▶ Problem to work on
What you return must match the records below exactly, down to each character.

▬▬▬

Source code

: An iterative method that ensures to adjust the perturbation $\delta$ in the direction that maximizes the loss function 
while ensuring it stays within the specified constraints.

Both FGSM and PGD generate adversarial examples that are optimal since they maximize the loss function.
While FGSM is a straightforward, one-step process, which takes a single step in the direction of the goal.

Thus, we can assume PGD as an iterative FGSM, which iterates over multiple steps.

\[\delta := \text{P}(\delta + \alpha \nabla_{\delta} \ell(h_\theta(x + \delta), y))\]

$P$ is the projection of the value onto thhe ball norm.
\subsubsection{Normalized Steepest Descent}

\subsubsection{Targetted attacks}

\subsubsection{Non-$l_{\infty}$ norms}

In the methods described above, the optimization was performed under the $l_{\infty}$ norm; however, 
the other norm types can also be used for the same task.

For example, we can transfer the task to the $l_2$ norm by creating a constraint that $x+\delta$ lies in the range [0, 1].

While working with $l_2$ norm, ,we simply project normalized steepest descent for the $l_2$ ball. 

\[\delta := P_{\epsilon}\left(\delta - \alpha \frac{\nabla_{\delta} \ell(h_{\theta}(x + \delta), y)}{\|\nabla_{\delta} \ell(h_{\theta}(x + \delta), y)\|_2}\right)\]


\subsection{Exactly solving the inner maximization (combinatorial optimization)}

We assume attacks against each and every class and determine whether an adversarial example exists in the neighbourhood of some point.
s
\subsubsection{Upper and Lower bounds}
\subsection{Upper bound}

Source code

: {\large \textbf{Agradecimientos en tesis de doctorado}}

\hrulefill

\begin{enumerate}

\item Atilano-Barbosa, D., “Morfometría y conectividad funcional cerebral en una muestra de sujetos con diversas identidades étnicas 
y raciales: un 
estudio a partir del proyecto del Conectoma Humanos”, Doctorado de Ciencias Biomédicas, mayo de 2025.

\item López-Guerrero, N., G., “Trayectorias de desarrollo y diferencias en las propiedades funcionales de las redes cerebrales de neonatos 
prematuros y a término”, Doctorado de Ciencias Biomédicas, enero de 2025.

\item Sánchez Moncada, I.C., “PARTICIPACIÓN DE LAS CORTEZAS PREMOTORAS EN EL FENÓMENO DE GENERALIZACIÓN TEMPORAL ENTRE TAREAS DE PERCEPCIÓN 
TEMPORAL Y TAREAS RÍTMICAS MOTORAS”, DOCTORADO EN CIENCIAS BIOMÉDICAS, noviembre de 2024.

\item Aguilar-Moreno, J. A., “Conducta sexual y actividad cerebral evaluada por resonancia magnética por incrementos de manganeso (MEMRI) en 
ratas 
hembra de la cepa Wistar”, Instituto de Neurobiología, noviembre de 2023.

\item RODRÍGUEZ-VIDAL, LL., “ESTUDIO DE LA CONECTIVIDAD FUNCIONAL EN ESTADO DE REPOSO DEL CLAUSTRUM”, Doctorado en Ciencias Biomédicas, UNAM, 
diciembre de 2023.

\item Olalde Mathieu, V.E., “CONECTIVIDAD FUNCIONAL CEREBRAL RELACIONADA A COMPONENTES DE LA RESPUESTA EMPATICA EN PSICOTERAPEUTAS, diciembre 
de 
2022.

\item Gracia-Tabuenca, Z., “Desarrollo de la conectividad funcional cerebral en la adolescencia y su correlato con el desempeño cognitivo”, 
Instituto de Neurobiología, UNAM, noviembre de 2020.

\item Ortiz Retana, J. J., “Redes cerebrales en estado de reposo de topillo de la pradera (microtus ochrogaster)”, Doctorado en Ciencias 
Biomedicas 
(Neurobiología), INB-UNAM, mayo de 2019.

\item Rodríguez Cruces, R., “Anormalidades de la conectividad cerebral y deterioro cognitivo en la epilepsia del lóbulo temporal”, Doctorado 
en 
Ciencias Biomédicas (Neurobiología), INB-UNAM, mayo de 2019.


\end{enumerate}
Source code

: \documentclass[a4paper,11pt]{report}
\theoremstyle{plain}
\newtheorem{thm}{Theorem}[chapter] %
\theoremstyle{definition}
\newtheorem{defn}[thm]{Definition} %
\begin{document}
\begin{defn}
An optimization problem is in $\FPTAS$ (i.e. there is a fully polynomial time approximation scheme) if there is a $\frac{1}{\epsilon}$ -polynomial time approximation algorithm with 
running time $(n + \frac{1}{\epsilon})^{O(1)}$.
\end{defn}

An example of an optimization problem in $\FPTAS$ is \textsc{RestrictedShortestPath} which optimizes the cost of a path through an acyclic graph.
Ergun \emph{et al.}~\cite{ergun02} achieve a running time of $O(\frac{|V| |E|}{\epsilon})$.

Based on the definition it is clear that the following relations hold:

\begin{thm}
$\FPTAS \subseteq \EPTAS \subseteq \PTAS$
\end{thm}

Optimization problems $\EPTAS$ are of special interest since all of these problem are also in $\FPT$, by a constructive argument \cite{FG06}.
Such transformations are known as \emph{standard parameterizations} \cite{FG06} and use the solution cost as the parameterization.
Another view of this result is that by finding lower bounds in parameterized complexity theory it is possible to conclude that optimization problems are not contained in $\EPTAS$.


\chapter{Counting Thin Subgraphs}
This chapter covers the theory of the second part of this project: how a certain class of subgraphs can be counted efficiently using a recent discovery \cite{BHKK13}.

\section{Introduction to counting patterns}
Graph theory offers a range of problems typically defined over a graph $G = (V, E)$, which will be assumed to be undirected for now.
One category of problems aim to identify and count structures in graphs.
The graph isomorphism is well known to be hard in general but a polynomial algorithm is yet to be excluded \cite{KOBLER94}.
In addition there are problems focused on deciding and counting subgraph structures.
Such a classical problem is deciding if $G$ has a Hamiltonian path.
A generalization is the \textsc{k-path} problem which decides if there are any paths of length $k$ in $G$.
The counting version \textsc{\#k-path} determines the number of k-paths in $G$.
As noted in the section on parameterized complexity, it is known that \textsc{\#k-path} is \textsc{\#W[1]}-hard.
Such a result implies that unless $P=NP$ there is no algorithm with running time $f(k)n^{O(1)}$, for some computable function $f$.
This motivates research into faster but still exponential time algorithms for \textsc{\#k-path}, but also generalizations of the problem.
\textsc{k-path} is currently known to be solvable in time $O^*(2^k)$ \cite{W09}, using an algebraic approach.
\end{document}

▬▬▬

▶ Solution for this exercise
Source code

: An iterative method that ensures to adjust the perturbation $\delta$ in the direction that maximizes the loss function 
while ensuring it stays within the specified constraints.

Both FGSM and PGD generate adversarial examples that are optimal since they maximize the loss function.
While FGSM is a straightforward, one-step process, which takes a single step in the direction of the goal.

Thus, we can assume PGD as an iterative FGSM, which iterates over multiple steps.

\[\delta := \text{P}(\delta + \alpha \nabla_{\delta} \ell(h_\theta(x + \delta), y))\]

$P$ is the projection of the value onto thhe ball norm.
\subsubsection{Normalized Steepest Descent}

\subsubsection{Targetted attacks}

\subsubsection{Non-$l_{\infty}$ norms}

In the methods described above, the optimization was performed under the $l_{\infty}$ norm; however, 
the other norm types can also be used for the same task.

For example, we can transfer the task to the $l_2$ norm by creating a constraint that $x+\delta$ lies in the range [0, 1].

While working with $l_2$ norm, ,we simply project normalized steepest descent for the $l_2$ ball. 

\[\delta := P_{\epsilon}\left(\delta - \alpha \frac{\nabla_{\delta} \ell(h_{\theta}(x + \delta), y)}{\|\nabla_{\delta} \ell(h_{\theta}(x + \delta), y)\|_2}\right)\]


\subsection{Exactly solving the inner maximization (combinatorial optimization)}

We assume attacks against each and every class and determine whether an adversarial example exists in the neighbourhood of some point.
s
\subsubsection{Upper and Lower bounds}
\subsection{Upper bound}

Source code

: {\large \textbf{Agradecimientos en tesis de doctorado}}

\hrulefill

\begin{enumerate}

\item Atilano-Barbosa, D., “Morfometría y conectividad funcional cerebral en una muestra de sujetos con diversas identidades étnicas 
y raciales: un 
estudio a partir del proyecto del Conectoma Humanos”, Doctorado de Ciencias Biomédicas, mayo de 2025.

\item López-Guerrero, N., G., “Trayectorias de desarrollo y diferencias en las propiedades funcionales de las redes cerebrales de neonatos 
prematuros y a término”, Doctorado de Ciencias Biomédicas, enero de 2025.

\item Sánchez Moncada, I.C., “PARTICIPACIÓN DE LAS CORTEZAS PREMOTORAS EN EL FENÓMENO DE GENERALIZACIÓN TEMPORAL ENTRE TAREAS DE PERCEPCIÓN 
TEMPORAL Y TAREAS RÍTMICAS MOTORAS”, DOCTORADO EN CIENCIAS BIOMÉDICAS, noviembre de 2024.

\item Aguilar-Moreno, J. A., “Conducta sexual y actividad cerebral evaluada por resonancia magnética por incrementos de manganeso (MEMRI) en 
ratas 
hembra de la cepa Wistar”, Instituto de Neurobiología, noviembre de 2023.

\item RODRÍGUEZ-VIDAL, LL., “ESTUDIO DE LA CONECTIVIDAD FUNCIONAL EN ESTADO DE REPOSO DEL CLAUSTRUM”, Doctorado en Ciencias Biomédicas, UNAM, 
diciembre de 2023.

\item Olalde Mathieu, V.E., “CONECTIVIDAD FUNCIONAL CEREBRAL RELACIONADA A COMPONENTES DE LA RESPUESTA EMPATICA EN PSICOTERAPEUTAS, diciembre 
de 
2022.

\item Gracia-Tabuenca, Z., “Desarrollo de la conectividad funcional cerebral en la adolescencia y su correlato con el desempeño cognitivo”, 
Instituto de Neurobiología, UNAM, noviembre de 2020.

\item Ortiz Retana, J. J., “Redes cerebrales en estado de reposo de topillo de la pradera (microtus ochrogaster)”, Doctorado en Ciencias 
Biomedicas 
(Neurobiología), INB-UNAM, mayo de 2019.

\item Rodríguez Cruces, R., “Anormalidades de la conectividad cerebral y deterioro cognitivo en la epilepsia del lóbulo temporal”, Doctorado 
en 
Ciencias Biomédicas (Neurobiología), INB-UNAM, mayo de 2019.


\end{enumerate}
Source code

: \documentclass[a4paper,11pt]{report}
\theoremstyle{plain}
\newtheorem{thm}{Theorem}[chapter] %
\theoremstyle{definition}
\newtheorem{defn}[thm]{Definition} %
\begin{document}
\begin{defn}
An optimization problem is in $\FPTAS$ (i.e. there is a fully polynomial time approximation scheme) if there is a $\frac{1}{\epsilon}$ -polynomial time approximation algorithm with 
running time $(n + \frac{1}{\epsilon})^{O(1)}$.
\end{defn}

An example of an optimization problem in $\FPTAS$ is \textsc{RestrictedShortestPath} which optimizes the cost of a path through an acyclic graph.
Ergun \emph{et al.}~\cite{ergun02} achieve a running time of $O(\frac{|V| |E|}{\epsilon})$.

Based on the definition it is clear that the following relations hold:

\begin{thm}
$\FPTAS \subseteq \EPTAS \subseteq \PTAS$
\end{thm}

Optimization problems $\EPTAS$ are of special interest since all of these problem are also in $\FPT$, by a constructive argument \cite{FG06}.
Such transformations are known as \emph{standard parameterizations} \cite{FG06} and use the solution cost as the parameterization.
Another view of this result is that by finding lower bounds in parameterized complexity theory it is possible to conclude that optimization problems are not contained in $\EPTAS$.


\chapter{Counting Thin Subgraphs}
This chapter covers the theory of the second part of this project: how a certain class of subgraphs can be counted efficiently using a recent discovery \cite{BHKK13}.

\section{Introduction to counting patterns}
Graph theory offers a range of problems typically defined over a graph $G = (V, E)$, which will be assumed to be undirected for now.
One category of problems aim to identify and count structures in graphs.
The graph isomorphism is well known to be hard in general but a polynomial algorithm is yet to be excluded \cite{KOBLER94}.
In addition there are problems focused on deciding and counting subgraph structures.
Such a classical problem is deciding if $G$ has a Hamiltonian path.
A generalization is the \textsc{k-path} problem which decides if there are any paths of length $k$ in $G$.
The counting version \textsc{\#k-path} determines the number of k-paths in $G$.
As noted in the section on parameterized complexity, it is known that \textsc{\#k-path} is \textsc{\#W[1]}-hard.
Such a result implies that unless $P=NP$ there is no algorithm with running time $f(k)n^{O(1)}$, for some computable function $f$.
This motivates research into faster but still exponential time algorithms for \textsc{\#k-path}, but also generalizations of the problem.
\textsc{k-path} is currently known to be solvable in time $O^*(2^k)$ \cite{W09}, using an algebraic approach.
\end{document}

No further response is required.